- Toxic Positivity: “Everything is always great” and the unspoken rule to never talk about your issues.
- Mental health issues not being taken seriously and/or treatment being forced on you
- Alcohol culture: “if we haven’t had a beer together, i don’t know you”
- meetings. As a programmer i can be super productive, but then i’ll be interrupted by a meeting… and that meeting is an hour long… completely stripping my concentration and now i gotta get it back up…
- retro-meetings … talking about what has been done in the last week… and what we liked and what we hated… i never know what to say “yeah i finished shit” or “i hate working with this shit” but then you have to elaborate…
Retro meetings are useful but I think some people do them wrong.
First off, who remembers shit from a week or two ago?

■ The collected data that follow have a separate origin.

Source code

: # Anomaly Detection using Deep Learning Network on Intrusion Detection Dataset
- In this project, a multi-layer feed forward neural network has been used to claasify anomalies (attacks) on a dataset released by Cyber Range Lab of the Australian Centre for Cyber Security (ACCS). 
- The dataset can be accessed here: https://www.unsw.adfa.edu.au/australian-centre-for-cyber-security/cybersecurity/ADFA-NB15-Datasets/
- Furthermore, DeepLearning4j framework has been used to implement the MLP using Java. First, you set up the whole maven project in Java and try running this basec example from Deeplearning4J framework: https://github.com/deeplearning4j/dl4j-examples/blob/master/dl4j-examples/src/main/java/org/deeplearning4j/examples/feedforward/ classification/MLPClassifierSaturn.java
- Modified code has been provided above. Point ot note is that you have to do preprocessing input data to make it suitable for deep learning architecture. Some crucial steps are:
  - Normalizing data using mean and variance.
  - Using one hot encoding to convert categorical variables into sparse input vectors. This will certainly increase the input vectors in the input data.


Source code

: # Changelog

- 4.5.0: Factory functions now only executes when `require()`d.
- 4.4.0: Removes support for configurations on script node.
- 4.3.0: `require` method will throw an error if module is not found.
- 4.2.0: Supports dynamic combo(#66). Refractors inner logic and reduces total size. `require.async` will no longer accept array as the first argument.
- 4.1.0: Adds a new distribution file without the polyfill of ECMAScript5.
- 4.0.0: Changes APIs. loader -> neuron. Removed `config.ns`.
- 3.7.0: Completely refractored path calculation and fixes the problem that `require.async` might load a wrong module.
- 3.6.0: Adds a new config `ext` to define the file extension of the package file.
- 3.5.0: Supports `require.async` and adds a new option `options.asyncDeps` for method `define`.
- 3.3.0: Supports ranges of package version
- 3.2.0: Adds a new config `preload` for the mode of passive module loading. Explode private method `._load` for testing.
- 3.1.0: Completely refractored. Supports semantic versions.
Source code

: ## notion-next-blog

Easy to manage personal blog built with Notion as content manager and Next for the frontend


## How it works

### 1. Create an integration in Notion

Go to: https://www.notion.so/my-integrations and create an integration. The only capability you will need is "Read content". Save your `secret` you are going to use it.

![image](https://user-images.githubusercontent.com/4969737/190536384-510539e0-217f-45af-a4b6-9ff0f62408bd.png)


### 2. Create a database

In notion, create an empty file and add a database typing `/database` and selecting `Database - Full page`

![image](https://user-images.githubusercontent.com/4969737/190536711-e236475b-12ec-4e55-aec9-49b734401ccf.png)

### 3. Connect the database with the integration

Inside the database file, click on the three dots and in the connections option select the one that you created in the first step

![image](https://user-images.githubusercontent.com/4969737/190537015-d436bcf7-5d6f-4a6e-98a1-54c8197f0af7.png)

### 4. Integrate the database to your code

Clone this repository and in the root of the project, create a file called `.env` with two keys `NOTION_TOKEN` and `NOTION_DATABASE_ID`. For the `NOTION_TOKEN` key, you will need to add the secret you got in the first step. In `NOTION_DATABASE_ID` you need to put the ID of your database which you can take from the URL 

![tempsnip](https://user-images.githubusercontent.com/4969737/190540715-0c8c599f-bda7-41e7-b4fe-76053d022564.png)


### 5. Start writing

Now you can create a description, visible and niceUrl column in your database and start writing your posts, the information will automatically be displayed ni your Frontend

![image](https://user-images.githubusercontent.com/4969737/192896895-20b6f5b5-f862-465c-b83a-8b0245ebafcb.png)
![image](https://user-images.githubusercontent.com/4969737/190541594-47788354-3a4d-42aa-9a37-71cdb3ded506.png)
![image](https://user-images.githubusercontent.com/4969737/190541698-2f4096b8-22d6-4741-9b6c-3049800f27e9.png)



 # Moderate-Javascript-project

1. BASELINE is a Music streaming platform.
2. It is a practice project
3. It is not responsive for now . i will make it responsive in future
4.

We started a document at the start of the sprint so we could add stuff throughout the sprint as it happened. Made it easy to remember and actually talk about stuff.
Secondly, retro meetings should typically get shorter the longer you’re on a team. You use the meetings to find out what works for you and then most of the rest of the time it’s a short meeting unless there are issues to talk about.
And no one should be forced to participate. After a while there usually isn’t anything in particular to comment on.
So, a brand new team might have a lot to talk about for the first couple of retros because they do things slightly differently (how they go about determining risks, how people pick up peer reviews, etc) but after identifying those problem areas in the retros it should be pretty smooth sailing.
I know every now and then I have to reiterate to my team that they need to prioritize peer reviews. You can’t let 5-8 stack up just because you don’t want to do them or whatever other reason they have. Thankfully I finally have someone on my team who gets just as annoyed with them as I do so I don’t have to always be the broken record.
So, I figure all modern corporate offices are exactly the same then. There is some good stuff in there, but it is so over the top and forced that it sort of ruin the benefits imo.
Positivity is great, even if it is forced a little, but hiding all negativity, issues and criticism make forced positivity completely useless. Not to mention that at the office I worked there was virtually always one or many of your “bosses” in earshot, in every situation. There wasn’t a daily, a meeting or a workstation in that job where some guy responsible for my promotions and employment wasn’t listening. This is how you make sure nothing of value is ever said in your dailies and retro meeting. It’s all great!
Now let’s play the game of figuring the smallest politically correct nitpick to mention during the retro so that we can check that self-improvement/self-organizing checkbox in front of the boss. What, you think over 10 hours of useless scrum meeting is wasteful, on top of the actual important meetings? Well, better not mention it. I mean you could, but shitting on scrum will get you canned. Do you think the way points/hours/complexity is evaluated completely miss the mark? Or are you tempted to mention Goodhart’s law when reviewing whatever metric in Jira? Well, better not do that, because you might as well say that your boss’s job needs not to exist. Better not mention anything that might compromise someone else in front of the boss, or anything that could be used against you in a review.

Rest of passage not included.